2. The client moves away from AP1 and is now at -75dBm. The client is now also within range of AP2 with a much better signal. Let's say -45dBm.

3. The client proactively roams to AP2. I don’t expect seamless roaming, but the idea is that the client doesn’t hang on to AP1 until -95dBm.

The signal levels in the above example are just hypothetical. The important part is that when a client hears a signal that's significantly better than the current connection, the client will proactively roam. The difference between the currently connected AP signal and the candidate signal(s) should be spread enough to avoid flapping. It would be even better if this difference (aggressiveness) was tunable.

Option #2

There is a roaming feature on Cisco controllers with lightweight Cisco APs. Here is a summary from WLC Configuration Guide 7.4.

The Cisco UWN solution supports seamless client roaming across lightweight access points managed by the same controller, between controllers in the same mobility group on the same subnet, and across controllers in the same mobility group on different subnets….. You can adjust the default RF settings (RSSI, hysteresis, scan threshold, and transition time) to fine-tune the operation of client roaming using the controller GUI or CLI.”

I understand that to use this feature the clients must support the CCX extensions. Below is one CCXv4 feature that looks promising.

Directed roam request—This feature enables the controller to send directed roam requests to the client in situations when the controller can better service the client on an access point different from the one to which it is associated. In this case, the controller sends the client a list of the best access points that it can join. The client can either honor or ignore the directed roam request. Non-CCX clients and clients running CCXv3 or below must not take any action. No configuration is required for this feature.”

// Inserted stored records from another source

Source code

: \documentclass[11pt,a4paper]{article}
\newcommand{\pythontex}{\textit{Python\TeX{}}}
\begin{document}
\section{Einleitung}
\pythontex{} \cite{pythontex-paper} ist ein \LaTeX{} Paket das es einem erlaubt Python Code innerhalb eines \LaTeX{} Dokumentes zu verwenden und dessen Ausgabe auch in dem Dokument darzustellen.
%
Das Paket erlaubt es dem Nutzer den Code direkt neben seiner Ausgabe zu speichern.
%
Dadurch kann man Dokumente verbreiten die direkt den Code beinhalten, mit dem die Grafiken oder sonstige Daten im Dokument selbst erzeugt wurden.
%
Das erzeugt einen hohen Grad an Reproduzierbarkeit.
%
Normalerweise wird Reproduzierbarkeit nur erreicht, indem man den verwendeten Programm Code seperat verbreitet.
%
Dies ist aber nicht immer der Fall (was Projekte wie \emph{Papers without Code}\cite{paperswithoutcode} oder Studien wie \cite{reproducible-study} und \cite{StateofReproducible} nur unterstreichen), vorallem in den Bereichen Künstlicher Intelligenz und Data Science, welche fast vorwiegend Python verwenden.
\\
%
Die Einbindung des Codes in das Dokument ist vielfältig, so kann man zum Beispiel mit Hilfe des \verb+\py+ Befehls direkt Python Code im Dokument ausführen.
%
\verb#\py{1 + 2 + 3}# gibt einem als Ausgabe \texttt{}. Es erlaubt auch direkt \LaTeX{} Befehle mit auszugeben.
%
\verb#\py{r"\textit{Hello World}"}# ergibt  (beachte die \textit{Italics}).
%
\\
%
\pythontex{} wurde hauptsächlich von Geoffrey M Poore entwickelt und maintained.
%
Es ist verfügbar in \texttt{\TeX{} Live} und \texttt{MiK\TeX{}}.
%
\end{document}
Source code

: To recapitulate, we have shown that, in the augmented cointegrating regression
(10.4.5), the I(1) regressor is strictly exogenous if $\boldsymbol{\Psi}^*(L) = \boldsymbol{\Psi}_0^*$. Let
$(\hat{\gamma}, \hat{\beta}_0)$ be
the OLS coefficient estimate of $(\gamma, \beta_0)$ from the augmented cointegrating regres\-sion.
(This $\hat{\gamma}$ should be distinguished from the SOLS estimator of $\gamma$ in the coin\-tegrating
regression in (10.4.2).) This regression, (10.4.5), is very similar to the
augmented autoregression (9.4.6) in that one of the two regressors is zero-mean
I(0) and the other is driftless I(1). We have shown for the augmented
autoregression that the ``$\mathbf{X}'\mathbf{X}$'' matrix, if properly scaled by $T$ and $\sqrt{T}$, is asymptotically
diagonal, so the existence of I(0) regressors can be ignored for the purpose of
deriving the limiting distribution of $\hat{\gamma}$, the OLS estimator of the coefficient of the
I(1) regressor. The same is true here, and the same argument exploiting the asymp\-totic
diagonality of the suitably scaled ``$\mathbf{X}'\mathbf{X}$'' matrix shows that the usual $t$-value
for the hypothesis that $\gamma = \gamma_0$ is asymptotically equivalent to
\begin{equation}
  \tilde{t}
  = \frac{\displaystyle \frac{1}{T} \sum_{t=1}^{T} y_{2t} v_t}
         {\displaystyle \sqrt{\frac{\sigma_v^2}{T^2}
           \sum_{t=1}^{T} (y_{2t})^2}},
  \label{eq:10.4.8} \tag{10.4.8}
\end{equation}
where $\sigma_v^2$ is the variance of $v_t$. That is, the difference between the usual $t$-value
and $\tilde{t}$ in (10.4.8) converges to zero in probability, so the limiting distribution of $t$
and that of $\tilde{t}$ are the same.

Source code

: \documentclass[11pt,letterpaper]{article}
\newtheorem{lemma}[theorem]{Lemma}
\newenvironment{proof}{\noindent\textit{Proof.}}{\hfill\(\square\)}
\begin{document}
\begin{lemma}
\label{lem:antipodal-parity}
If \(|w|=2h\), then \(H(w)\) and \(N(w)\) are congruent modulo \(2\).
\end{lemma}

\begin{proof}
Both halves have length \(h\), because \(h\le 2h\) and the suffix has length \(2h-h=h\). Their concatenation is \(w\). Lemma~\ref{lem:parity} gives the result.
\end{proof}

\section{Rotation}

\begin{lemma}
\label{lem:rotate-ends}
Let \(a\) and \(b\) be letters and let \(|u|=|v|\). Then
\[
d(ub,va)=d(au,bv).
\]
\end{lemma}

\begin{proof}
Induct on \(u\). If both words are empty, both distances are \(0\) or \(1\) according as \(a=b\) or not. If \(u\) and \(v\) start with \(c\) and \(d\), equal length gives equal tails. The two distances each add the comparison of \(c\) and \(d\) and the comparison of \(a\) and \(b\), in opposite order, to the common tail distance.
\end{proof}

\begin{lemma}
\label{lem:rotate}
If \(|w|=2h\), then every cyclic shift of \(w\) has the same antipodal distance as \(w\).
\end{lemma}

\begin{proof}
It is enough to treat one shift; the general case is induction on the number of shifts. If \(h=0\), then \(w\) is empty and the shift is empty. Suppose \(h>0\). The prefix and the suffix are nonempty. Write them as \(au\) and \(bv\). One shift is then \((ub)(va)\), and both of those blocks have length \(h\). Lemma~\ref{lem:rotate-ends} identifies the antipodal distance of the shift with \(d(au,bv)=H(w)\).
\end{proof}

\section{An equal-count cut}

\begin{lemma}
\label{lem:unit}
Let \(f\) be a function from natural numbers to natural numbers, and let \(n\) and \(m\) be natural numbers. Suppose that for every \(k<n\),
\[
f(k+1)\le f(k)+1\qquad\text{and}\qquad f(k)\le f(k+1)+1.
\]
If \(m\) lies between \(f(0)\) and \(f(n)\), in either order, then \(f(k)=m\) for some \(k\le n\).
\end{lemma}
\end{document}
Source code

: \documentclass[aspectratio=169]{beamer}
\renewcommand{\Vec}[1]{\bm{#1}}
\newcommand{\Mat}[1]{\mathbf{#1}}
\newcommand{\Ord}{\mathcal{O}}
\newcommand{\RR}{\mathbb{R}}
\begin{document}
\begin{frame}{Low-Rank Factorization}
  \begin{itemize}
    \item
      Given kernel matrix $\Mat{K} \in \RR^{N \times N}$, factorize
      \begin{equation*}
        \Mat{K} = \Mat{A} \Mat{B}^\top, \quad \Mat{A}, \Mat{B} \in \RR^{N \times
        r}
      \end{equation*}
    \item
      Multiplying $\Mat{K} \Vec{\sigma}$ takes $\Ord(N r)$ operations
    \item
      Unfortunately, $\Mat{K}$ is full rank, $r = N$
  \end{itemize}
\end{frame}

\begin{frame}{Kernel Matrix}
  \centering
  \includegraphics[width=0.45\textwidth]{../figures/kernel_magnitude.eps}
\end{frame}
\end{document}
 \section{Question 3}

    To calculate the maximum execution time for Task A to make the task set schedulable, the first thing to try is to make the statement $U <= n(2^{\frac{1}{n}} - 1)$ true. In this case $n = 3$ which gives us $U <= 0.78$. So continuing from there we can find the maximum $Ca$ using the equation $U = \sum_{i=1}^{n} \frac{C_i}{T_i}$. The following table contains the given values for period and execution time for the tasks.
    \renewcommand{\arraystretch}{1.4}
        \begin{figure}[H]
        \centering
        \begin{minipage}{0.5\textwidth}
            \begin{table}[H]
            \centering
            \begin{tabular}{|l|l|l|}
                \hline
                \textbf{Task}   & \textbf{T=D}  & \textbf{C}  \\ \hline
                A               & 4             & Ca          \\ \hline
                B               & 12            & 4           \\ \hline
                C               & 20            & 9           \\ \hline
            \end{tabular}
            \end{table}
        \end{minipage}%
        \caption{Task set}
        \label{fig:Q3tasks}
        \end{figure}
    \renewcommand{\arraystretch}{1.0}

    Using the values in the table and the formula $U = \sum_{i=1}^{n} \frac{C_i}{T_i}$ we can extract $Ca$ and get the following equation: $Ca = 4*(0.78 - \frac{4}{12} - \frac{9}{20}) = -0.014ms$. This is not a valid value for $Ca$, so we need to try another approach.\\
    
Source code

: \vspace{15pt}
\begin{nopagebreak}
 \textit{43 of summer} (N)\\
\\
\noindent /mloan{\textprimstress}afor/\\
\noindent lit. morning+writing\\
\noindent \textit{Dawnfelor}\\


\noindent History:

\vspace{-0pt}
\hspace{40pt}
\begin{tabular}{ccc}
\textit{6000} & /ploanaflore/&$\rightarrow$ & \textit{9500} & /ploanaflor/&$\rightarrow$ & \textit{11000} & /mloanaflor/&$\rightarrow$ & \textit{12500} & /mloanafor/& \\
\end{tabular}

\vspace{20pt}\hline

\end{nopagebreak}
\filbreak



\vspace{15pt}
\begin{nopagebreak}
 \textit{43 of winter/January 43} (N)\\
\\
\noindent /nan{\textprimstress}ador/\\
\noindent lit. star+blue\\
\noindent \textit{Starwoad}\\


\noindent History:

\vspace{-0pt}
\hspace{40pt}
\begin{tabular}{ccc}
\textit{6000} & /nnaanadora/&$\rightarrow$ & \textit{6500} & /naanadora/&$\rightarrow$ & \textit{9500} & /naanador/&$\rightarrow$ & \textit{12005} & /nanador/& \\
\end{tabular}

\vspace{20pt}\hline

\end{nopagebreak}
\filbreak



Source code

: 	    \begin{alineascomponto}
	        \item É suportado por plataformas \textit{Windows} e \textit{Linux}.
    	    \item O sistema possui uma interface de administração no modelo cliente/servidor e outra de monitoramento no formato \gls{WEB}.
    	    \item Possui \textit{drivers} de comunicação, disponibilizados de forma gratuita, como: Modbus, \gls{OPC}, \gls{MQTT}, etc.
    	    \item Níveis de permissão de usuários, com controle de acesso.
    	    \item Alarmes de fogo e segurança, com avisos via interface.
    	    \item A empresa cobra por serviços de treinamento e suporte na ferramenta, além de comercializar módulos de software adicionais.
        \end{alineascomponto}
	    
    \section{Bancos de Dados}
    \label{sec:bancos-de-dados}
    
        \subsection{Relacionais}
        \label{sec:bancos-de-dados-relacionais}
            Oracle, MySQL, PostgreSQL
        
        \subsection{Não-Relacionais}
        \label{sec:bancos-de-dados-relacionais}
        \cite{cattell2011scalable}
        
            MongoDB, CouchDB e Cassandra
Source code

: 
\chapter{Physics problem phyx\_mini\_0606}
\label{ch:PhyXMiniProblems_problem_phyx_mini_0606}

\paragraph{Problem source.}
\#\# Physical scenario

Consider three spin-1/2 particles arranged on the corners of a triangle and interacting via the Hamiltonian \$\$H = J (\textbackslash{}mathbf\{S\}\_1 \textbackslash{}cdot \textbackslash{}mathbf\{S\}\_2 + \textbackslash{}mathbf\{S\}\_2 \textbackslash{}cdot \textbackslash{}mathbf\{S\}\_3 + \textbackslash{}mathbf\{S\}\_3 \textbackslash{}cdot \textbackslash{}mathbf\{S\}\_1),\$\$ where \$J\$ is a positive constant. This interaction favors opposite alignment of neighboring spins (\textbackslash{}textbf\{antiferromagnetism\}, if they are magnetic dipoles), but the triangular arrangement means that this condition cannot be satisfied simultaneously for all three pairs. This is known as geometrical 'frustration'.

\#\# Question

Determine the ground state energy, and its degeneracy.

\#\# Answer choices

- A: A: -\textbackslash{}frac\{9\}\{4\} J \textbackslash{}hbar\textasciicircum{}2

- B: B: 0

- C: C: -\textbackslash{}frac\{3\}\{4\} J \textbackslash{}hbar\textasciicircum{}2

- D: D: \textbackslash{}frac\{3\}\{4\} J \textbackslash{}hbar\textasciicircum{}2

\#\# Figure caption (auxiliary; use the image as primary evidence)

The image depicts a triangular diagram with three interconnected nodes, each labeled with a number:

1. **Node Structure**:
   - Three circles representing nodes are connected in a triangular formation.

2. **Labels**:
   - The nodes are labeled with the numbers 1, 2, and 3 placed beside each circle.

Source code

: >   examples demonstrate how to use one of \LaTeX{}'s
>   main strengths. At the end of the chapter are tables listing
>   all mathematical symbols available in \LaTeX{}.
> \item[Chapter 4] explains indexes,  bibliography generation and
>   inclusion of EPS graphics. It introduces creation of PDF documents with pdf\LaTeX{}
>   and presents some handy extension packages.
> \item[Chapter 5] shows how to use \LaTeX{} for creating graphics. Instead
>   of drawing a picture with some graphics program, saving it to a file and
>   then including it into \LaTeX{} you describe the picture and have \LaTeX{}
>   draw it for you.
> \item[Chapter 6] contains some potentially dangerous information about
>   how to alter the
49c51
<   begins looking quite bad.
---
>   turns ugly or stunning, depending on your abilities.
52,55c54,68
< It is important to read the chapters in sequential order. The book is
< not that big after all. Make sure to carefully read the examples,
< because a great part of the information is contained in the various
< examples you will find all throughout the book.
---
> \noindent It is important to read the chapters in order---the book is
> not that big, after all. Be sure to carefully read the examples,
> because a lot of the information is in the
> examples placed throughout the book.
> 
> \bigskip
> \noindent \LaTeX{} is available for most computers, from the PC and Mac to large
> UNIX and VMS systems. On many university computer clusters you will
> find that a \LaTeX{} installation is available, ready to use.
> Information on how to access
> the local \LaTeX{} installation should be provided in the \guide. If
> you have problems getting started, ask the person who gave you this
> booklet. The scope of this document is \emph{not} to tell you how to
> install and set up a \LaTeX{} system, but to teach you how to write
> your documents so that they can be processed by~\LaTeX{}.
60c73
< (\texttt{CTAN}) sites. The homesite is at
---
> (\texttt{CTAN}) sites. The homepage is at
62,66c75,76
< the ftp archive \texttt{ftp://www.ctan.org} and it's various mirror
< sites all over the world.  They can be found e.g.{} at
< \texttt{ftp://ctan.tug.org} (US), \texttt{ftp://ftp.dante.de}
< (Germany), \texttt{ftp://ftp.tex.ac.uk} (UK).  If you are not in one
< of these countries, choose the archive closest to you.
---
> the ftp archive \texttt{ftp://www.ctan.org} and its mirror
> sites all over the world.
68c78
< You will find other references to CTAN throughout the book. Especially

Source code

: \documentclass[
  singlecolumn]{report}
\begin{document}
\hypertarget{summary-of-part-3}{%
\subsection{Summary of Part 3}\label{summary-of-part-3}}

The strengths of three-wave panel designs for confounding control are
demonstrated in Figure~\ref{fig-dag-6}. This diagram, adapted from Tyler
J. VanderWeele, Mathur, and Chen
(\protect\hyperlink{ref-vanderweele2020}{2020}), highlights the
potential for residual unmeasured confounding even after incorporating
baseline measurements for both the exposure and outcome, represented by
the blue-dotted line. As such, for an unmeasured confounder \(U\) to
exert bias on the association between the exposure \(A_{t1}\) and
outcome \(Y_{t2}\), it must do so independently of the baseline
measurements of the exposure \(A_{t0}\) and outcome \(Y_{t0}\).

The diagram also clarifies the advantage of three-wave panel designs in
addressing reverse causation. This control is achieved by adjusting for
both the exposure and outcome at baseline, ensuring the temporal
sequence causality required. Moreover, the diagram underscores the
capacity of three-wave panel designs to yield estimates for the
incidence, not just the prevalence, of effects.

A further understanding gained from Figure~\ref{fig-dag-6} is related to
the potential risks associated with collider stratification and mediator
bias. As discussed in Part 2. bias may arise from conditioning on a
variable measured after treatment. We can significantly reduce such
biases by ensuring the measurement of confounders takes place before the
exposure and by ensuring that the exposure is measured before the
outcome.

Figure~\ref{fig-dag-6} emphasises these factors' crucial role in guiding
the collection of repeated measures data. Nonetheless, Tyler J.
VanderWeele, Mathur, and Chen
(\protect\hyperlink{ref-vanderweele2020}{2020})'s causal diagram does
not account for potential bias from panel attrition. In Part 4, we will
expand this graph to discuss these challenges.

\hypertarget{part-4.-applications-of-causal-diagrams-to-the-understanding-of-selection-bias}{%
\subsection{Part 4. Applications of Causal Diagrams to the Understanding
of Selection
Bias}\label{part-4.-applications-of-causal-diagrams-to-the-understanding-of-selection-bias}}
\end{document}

Has anyone tried/tested any of these roaming features with 802.11n CCX client(s)?  Again, my goal is to have the client roam to a significantly better AP once the current AP’s signal is around -75dBm or so.

Thanks in advance!

Hall of Fame Super Silver

Re: 802.11n Roaming Card Recommendation

On thing that I use to help with roaming is tweaking the data rates. Some cards are considered "sticky" and will hang on until it drops the connection. Try to disable the lower rates if possible. If you know you don't need 802.11b support, then disable the lower data rates below 12 Mbps for example. If you know what the lowest data rate you can use roaming from each AP, you can set your lowest mandatory to 24 Mbps for example and support the other data rates you want.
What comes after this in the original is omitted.